| Work item |
Please transcribe the data below in full, word for word, without the images.
##########
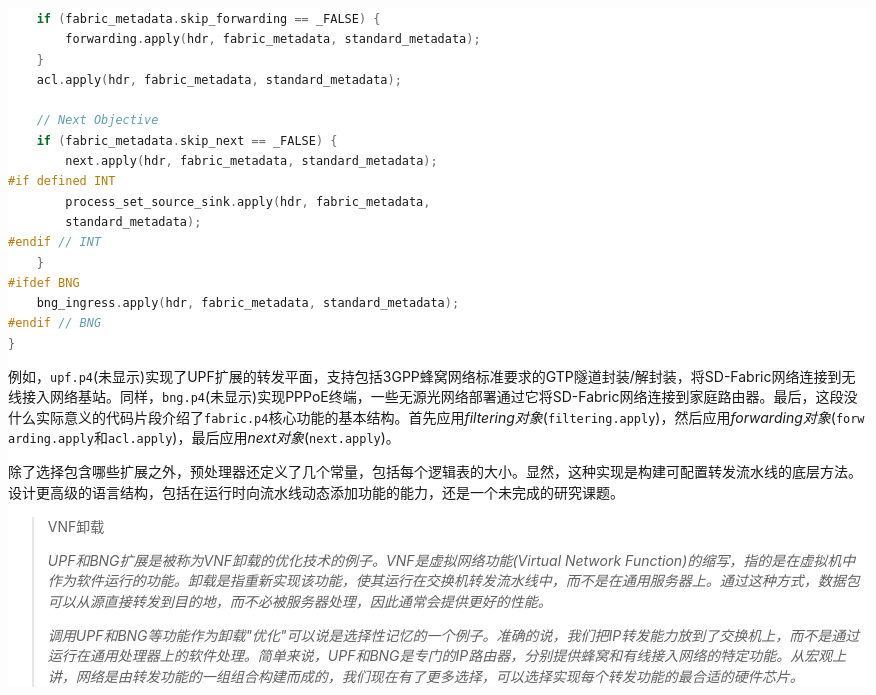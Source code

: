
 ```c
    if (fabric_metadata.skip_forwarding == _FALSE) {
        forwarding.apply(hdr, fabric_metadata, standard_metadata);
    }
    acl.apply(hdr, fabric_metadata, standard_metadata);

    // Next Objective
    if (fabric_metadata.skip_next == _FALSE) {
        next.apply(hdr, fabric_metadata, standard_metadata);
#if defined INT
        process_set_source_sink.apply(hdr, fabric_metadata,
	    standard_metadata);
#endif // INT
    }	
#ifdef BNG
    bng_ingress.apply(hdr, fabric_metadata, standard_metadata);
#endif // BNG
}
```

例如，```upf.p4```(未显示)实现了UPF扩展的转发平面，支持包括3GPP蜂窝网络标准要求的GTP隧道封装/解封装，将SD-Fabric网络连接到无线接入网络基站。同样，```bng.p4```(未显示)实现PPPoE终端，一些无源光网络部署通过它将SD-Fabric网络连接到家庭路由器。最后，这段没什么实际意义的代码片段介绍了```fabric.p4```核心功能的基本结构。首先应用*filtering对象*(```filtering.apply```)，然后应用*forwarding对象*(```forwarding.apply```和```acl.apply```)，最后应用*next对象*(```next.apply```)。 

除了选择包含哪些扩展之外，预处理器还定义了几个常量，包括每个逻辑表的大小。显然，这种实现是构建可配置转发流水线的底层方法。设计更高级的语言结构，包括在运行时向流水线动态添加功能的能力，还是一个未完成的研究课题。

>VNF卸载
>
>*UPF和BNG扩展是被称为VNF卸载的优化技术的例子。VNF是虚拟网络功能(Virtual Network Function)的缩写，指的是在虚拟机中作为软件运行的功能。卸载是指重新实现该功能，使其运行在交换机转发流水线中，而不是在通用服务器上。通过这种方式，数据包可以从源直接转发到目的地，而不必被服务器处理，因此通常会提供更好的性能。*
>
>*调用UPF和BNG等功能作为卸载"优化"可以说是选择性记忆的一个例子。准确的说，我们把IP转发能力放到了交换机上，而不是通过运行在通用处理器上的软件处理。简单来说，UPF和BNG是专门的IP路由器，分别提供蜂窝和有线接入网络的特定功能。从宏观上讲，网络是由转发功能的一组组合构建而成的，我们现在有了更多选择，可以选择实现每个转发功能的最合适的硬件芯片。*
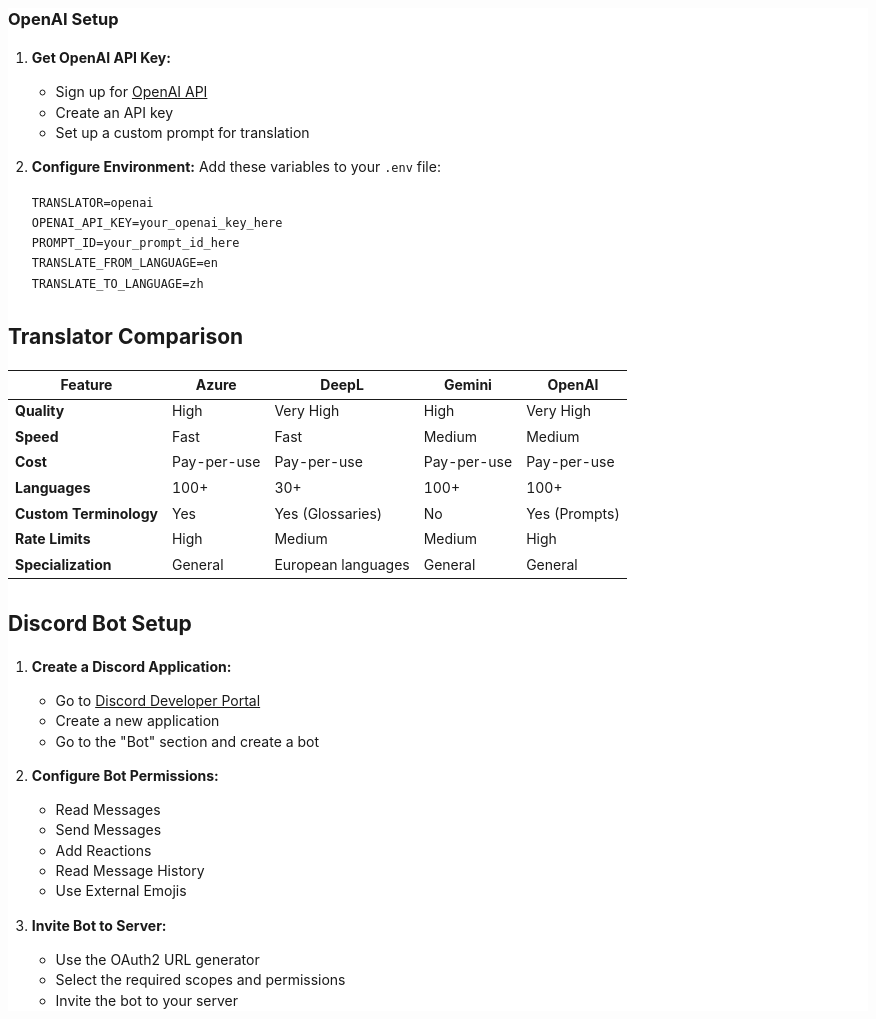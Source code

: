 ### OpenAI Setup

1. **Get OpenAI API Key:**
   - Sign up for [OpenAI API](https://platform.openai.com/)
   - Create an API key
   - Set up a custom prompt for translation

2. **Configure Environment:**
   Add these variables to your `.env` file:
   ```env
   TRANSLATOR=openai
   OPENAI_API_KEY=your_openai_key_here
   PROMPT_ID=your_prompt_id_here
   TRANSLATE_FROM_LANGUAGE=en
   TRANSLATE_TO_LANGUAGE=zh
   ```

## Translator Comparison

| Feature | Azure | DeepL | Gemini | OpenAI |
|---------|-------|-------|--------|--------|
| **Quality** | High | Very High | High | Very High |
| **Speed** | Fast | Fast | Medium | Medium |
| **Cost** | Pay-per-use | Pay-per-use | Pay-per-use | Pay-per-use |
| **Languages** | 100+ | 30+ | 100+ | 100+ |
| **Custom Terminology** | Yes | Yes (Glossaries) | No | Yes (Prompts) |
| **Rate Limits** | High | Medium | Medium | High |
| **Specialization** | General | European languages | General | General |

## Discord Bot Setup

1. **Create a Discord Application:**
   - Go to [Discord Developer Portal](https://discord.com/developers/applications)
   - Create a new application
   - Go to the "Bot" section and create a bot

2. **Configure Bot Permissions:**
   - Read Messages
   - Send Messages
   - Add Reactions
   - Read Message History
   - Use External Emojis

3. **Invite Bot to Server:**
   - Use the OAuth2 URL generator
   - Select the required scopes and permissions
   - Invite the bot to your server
##########
| Answer to this problem |
Source code

:
 ```c
    if (fabric_metadata.skip_forwarding == _FALSE) {
        forwarding.apply(hdr, fabric_metadata, standard_metadata);
    }
    acl.apply(hdr, fabric_metadata, standard_metadata);

    // Next Objective
    if (fabric_metadata.skip_next == _FALSE) {
        next.apply(hdr, fabric_metadata, standard_metadata);
#if defined INT
        process_set_source_sink.apply(hdr, fabric_metadata,
	    standard_metadata);
#endif // INT
    }	
#ifdef BNG
    bng_ingress.apply(hdr, fabric_metadata, standard_metadata);
#endif // BNG
}
```

例如，```upf.p4```(未显示)实现了UPF扩展的转发平面，支持包括3GPP蜂窝网络标准要求的GTP隧道封装/解封装，将SD-Fabric网络连接到无线接入网络基站。同样，```bng.p4```(未显示)实现PPPoE终端，一些无源光网络部署通过它将SD-Fabric网络连接到家庭路由器。最后，这段没什么实际意义的代码片段介绍了```fabric.p4```核心功能的基本结构。首先应用*filtering对象*(```filtering.apply```)，然后应用*forwarding对象*(```forwarding.apply```和```acl.apply```)，最后应用*next对象*(```next.apply```)。 

除了选择包含哪些扩展之外，预处理器还定义了几个常量，包括每个逻辑表的大小。显然，这种实现是构建可配置转发流水线的底层方法。设计更高级的语言结构，包括在运行时向流水线动态添加功能的能力，还是一个未完成的研究课题。

>VNF卸载
>
>*UPF和BNG扩展是被称为VNF卸载的优化技术的例子。VNF是虚拟网络功能(Virtual Network Function)的缩写，指的是在虚拟机中作为软件运行的功能。卸载是指重新实现该功能，使其运行在交换机转发流水线中，而不是在通用服务器上。通过这种方式，数据包可以从源直接转发到目的地，而不必被服务器处理，因此通常会提供更好的性能。*
>
>*调用UPF和BNG等功能作为卸载"优化"可以说是选择性记忆的一个例子。准确的说，我们把IP转发能力放到了交换机上，而不是通过运行在通用处理器上的软件处理。简单来说，UPF和BNG是专门的IP路由器，分别提供蜂窝和有线接入网络的特定功能。从宏观上讲，网络是由转发功能的一组组合构建而成的，我们现在有了更多选择，可以选择实现每个转发功能的最合适的硬件芯片。*
Source code

: ### OpenAI Setup

1. **Get OpenAI API Key:**
   - Sign up for [OpenAI API](https://platform.openai.com/)
   - Create an API key
   - Set up a custom prompt for translation

2. **Configure Environment:**
   Add these variables to your `.env` file:
   ```env
   TRANSLATOR=openai
   OPENAI_API_KEY=your_openai_key_here
   PROMPT_ID=your_prompt_id_here
   TRANSLATE_FROM_LANGUAGE=en
   TRANSLATE_TO_LANGUAGE=zh
   ```

## Translator Comparison

| Feature | Azure | DeepL | Gemini | OpenAI |
|---------|-------|-------|--------|--------|
| **Quality** | High | Very High | High | Very High |
| **Speed** | Fast | Fast | Medium | Medium |
| **Cost** | Pay-per-use | Pay-per-use | Pay-per-use | Pay-per-use |
| **Languages** | 100+ | 30+ | 100+ | 100+ |
| **Custom Terminology** | Yes | Yes (Glossaries) | No | Yes (Prompts) |
| **Rate Limits** | High | Medium | Medium | High |
| **Specialization** | General | European languages | General | General |

## Discord Bot Setup

1. **Create a Discord Application:**
   - Go to [Discord Developer Portal](https://discord.com/developers/applications)
   - Create a new application
   - Go to the "Bot" section and create a bot

2. **Configure Bot Permissions:**
   - Read Messages
   - Send Messages
   - Add Reactions
   - Read Message History
   - Use External Emojis

3. **Invite Bot to Server:**
   - Use the OAuth2 URL generator
   - Select the required scopes and permissions
   - Invite the bot to your server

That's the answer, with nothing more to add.